- _What is expected_
For this task, copy all of the data below exactly and skip the pictures.

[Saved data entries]
▬▬▬

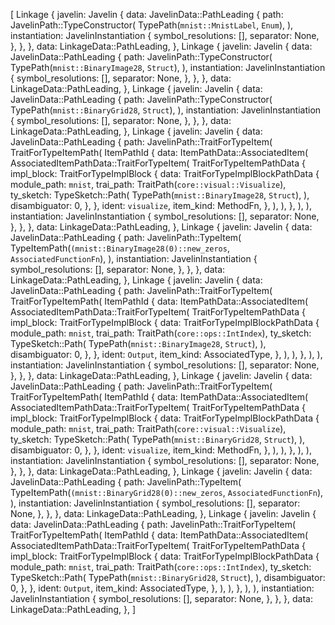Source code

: [
    Linkage {
        javelin: Javelin {
            data: JavelinData::PathLeading {
                path: JavelinPath::TypeConstructor(
                    TypePath(`mnist::MnistLabel`, `Enum`),
                ),
                instantiation: JavelinInstantiation {
                    symbol_resolutions: [],
                    separator: None,
                },
            },
        },
        data: LinkageData::PathLeading,
    },
    Linkage {
        javelin: Javelin {
            data: JavelinData::PathLeading {
                path: JavelinPath::TypeConstructor(
                    TypePath(`mnist::BinaryImage28`, `Struct`),
                ),
                instantiation: JavelinInstantiation {
                    symbol_resolutions: [],
                    separator: None,
                },
            },
        },
        data: LinkageData::PathLeading,
    },
    Linkage {
        javelin: Javelin {
            data: JavelinData::PathLeading {
                path: JavelinPath::TypeConstructor(
                    TypePath(`mnist::BinaryGrid28`, `Struct`),
                ),
                instantiation: JavelinInstantiation {
                    symbol_resolutions: [],
                    separator: None,
                },
            },
        },
        data: LinkageData::PathLeading,
    },
    Linkage {
        javelin: Javelin {
            data: JavelinData::PathLeading {
                path: JavelinPath::TraitForTypeItem(
                    TraitForTypeItemPath(
                        ItemPathId {
                            data: ItemPathData::AssociatedItem(
                                AssociatedItemPathData::TraitForTypeItem(
                                    TraitForTypeItemPathData {
                                        impl_block: TraitForTypeImplBlock {
                                            data: TraitForTypeImplBlockPathData {
                                                module_path: `mnist`,
                                                trai_path: TraitPath(`core::visual::Visualize`),
                                                ty_sketch: TypeSketch::Path(
                                                    TypePath(`mnist::BinaryImage28`, `Struct`),
                                                ),
                                                disambiguator: 0,
                                            },
                                        },
                                        ident: `visualize`,
                                        item_kind: MethodFn,
                                    },
                                ),
                            ),
                        },
                    ),
                ),
                instantiation: JavelinInstantiation {
                    symbol_resolutions: [],
                    separator: None,
                },
            },
        },
        data: LinkageData::PathLeading,
    },
    Linkage {
        javelin: Javelin {
            data: JavelinData::PathLeading {
                path: JavelinPath::TypeItem(
                    TypeItemPath(`(mnist::BinaryImage28(0)::new_zeros`, `AssociatedFunctionFn`),
                ),
                instantiation: JavelinInstantiation {
                    symbol_resolutions: [],
                    separator: None,
                },
            },
        },
        data: LinkageData::PathLeading,
    },
    Linkage {
        javelin: Javelin {
            data: JavelinData::PathLeading {
                path: JavelinPath::TraitForTypeItem(
                    TraitForTypeItemPath(
                        ItemPathId {
                            data: ItemPathData::AssociatedItem(
                                AssociatedItemPathData::TraitForTypeItem(
                                    TraitForTypeItemPathData {
                                        impl_block: TraitForTypeImplBlock {
                                            data: TraitForTypeImplBlockPathData {
                                                module_path: `mnist`,
                                                trai_path: TraitPath(`core::ops::IntIndex`),
                                                ty_sketch: TypeSketch::Path(
                                                    TypePath(`mnist::BinaryImage28`, `Struct`),
                                                ),
                                                disambiguator: 0,
                                            },
                                        },
                                        ident: `Output`,
                                        item_kind: AssociatedType,
                                    },
                                ),
                            ),
                        },
                    ),
                ),
                instantiation: JavelinInstantiation {
                    symbol_resolutions: [],
                    separator: None,
                },
            },
        },
        data: LinkageData::PathLeading,
    },
    Linkage {
        javelin: Javelin {
            data: JavelinData::PathLeading {
                path: JavelinPath::TraitForTypeItem(
                    TraitForTypeItemPath(
                        ItemPathId {
                            data: ItemPathData::AssociatedItem(
                                AssociatedItemPathData::TraitForTypeItem(
                                    TraitForTypeItemPathData {
                                        impl_block: TraitForTypeImplBlock {
                                            data: TraitForTypeImplBlockPathData {
                                                module_path: `mnist`,
                                                trai_path: TraitPath(`core::visual::Visualize`),
                                                ty_sketch: TypeSketch::Path(
                                                    TypePath(`mnist::BinaryGrid28`, `Struct`),
                                                ),
                                                disambiguator: 0,
                                            },
                                        },
                                        ident: `visualize`,
                                        item_kind: MethodFn,
                                    },
                                ),
                            ),
                        },
                    ),
                ),
                instantiation: JavelinInstantiation {
                    symbol_resolutions: [],
                    separator: None,
                },
            },
        },
        data: LinkageData::PathLeading,
    },
    Linkage {
        javelin: Javelin {
            data: JavelinData::PathLeading {
                path: JavelinPath::TypeItem(
                    TypeItemPath(`(mnist::BinaryGrid28(0)::new_zeros`, `AssociatedFunctionFn`),
                ),
                instantiation: JavelinInstantiation {
                    symbol_resolutions: [],
                    separator: None,
                },
            },
        },
        data: LinkageData::PathLeading,
    },
    Linkage {
        javelin: Javelin {
            data: JavelinData::PathLeading {
                path: JavelinPath::TraitForTypeItem(
                    TraitForTypeItemPath(
                        ItemPathId {
                            data: ItemPathData::AssociatedItem(
                                AssociatedItemPathData::TraitForTypeItem(
                                    TraitForTypeItemPathData {
                                        impl_block: TraitForTypeImplBlock {
                                            data: TraitForTypeImplBlockPathData {
                                                module_path: `mnist`,
                                                trai_path: TraitPath(`core::ops::IntIndex`),
                                                ty_sketch: TypeSketch::Path(
                                                    TypePath(`mnist::BinaryGrid28`, `Struct`),
                                                ),
                                                disambiguator: 0,
                                            },
                                        },
                                        ident: `Output`,
                                        item_kind: AssociatedType,
                                    },
                                ),
                            ),
                        },
                    ),
                ),
                instantiation: JavelinInstantiation {
                    symbol_resolutions: [],
                    separator: None,
                },
            },
        },
        data: LinkageData::PathLeading,
    },
]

▬▬▬

- _Finished task_
Source code

: [
    Linkage {
        javelin: Javelin {
            data: JavelinData::PathLeading {
                path: JavelinPath::TypeConstructor(
                    TypePath(`mnist::MnistLabel`, `Enum`),
                ),
                instantiation: JavelinInstantiation {
                    symbol_resolutions: [],
                    separator: None,
                },
            },
        },
        data: LinkageData::PathLeading,
    },
    Linkage {
        javelin: Javelin {
            data: JavelinData::PathLeading {
                path: JavelinPath::TypeConstructor(
                    TypePath(`mnist::BinaryImage28`, `Struct`),
                ),
                instantiation: JavelinInstantiation {
                    symbol_resolutions: [],
                    separator: None,
                },
            },
        },
        data: LinkageData::PathLeading,
    },
    Linkage {
        javelin: Javelin {
            data: JavelinData::PathLeading {
                path: JavelinPath::TypeConstructor(
                    TypePath(`mnist::BinaryGrid28`, `Struct`),
                ),
                instantiation: JavelinInstantiation {
                    symbol_resolutions: [],
                    separator: None,
                },
            },
        },
        data: LinkageData::PathLeading,
    },
    Linkage {
        javelin: Javelin {
            data: JavelinData::PathLeading {
                path: JavelinPath::TraitForTypeItem(
                    TraitForTypeItemPath(
                        ItemPathId {
                            data: ItemPathData::AssociatedItem(
                                AssociatedItemPathData::TraitForTypeItem(
                                    TraitForTypeItemPathData {
                                        impl_block: TraitForTypeImplBlock {
                                            data: TraitForTypeImplBlockPathData {
                                                module_path: `mnist`,
                                                trai_path: TraitPath(`core::visual::Visualize`),
                                                ty_sketch: TypeSketch::Path(
                                                    TypePath(`mnist::BinaryImage28`, `Struct`),
                                                ),
                                                disambiguator: 0,
                                            },
                                        },
                                        ident: `visualize`,
                                        item_kind: MethodFn,
                                    },
                                ),
                            ),
                        },
                    ),
                ),
                instantiation: JavelinInstantiation {
                    symbol_resolutions: [],
                    separator: None,
                },
            },
        },
        data: LinkageData::PathLeading,
    },
    Linkage {
        javelin: Javelin {
            data: JavelinData::PathLeading {
                path: JavelinPath::TypeItem(
                    TypeItemPath(`(mnist::BinaryImage28(0)::new_zeros`, `AssociatedFunctionFn`),
                ),
                instantiation: JavelinInstantiation {
                    symbol_resolutions: [],
                    separator: None,
                },
            },
        },
        data: LinkageData::PathLeading,
    },
    Linkage {
        javelin: Javelin {
            data: JavelinData::PathLeading {
                path: JavelinPath::TraitForTypeItem(
                    TraitForTypeItemPath(
                        ItemPathId {
                            data: ItemPathData::AssociatedItem(
                                AssociatedItemPathData::TraitForTypeItem(
                                    TraitForTypeItemPathData {
                                        impl_block: TraitForTypeImplBlock {
                                            data: TraitForTypeImplBlockPathData {
                                                module_path: `mnist`,
                                                trai_path: TraitPath(`core::ops::IntIndex`),
                                                ty_sketch: TypeSketch::Path(
                                                    TypePath(`mnist::BinaryImage28`, `Struct`),
                                                ),
                                                disambiguator: 0,
                                            },
                                        },
                                        ident: `Output`,
                                        item_kind: AssociatedType,
                                    },
                                ),
                            ),
                        },
                    ),
                ),
                instantiation: JavelinInstantiation {
                    symbol_resolutions: [],
                    separator: None,
                },
            },
        },
        data: LinkageData::PathLeading,
    },
    Linkage {
        javelin: Javelin {
            data: JavelinData::PathLeading {
                path: JavelinPath::TraitForTypeItem(
                    TraitForTypeItemPath(
                        ItemPathId {
                            data: ItemPathData::AssociatedItem(
                                AssociatedItemPathData::TraitForTypeItem(
                                    TraitForTypeItemPathData {
                                        impl_block: TraitForTypeImplBlock {
                                            data: TraitForTypeImplBlockPathData {
                                                module_path: `mnist`,
                                                trai_path: TraitPath(`core::visual::Visualize`),
                                                ty_sketch: TypeSketch::Path(
                                                    TypePath(`mnist::BinaryGrid28`, `Struct`),
                                                ),
                                                disambiguator: 0,
                                            },
                                        },
                                        ident: `visualize`,
                                        item_kind: MethodFn,
                                    },
                                ),
                            ),
                        },
                    ),
                ),
                instantiation: JavelinInstantiation {
                    symbol_resolutions: [],
                    separator: None,
                },
            },
        },
        data: LinkageData::PathLeading,
    },
    Linkage {
        javelin: Javelin {
            data: JavelinData::PathLeading {
                path: JavelinPath::TypeItem(
                    TypeItemPath(`(mnist::BinaryGrid28(0)::new_zeros`, `AssociatedFunctionFn`),
                ),
                instantiation: JavelinInstantiation {
                    symbol_resolutions: [],
                    separator: None,
                },
            },
        },
        data: LinkageData::PathLeading,
    },
    Linkage {
        javelin: Javelin {
            data: JavelinData::PathLeading {
                path: JavelinPath::TraitForTypeItem(
                    TraitForTypeItemPath(
                        ItemPathId {
                            data: ItemPathData::AssociatedItem(
                                AssociatedItemPathData::TraitForTypeItem(
                                    TraitForTypeItemPathData {
                                        impl_block: TraitForTypeImplBlock {
                                            data: TraitForTypeImplBlockPathData {
                                                module_path: `mnist`,
                                                trai_path: TraitPath(`core::ops::IntIndex`),
                                                ty_sketch: TypeSketch::Path(
                                                    TypePath(`mnist::BinaryGrid28`, `Struct`),
                                                ),
                                                disambiguator: 0,
                                            },
                                        },
                                        ident: `Output`,
                                        item_kind: AssociatedType,
                                    },
                                ),
                            ),
                        },
                    ),
                ),
                instantiation: JavelinInstantiation {
                    symbol_resolutions: [],
                    separator: None,
                },
            },
        },
        data: LinkageData::PathLeading,
    },
]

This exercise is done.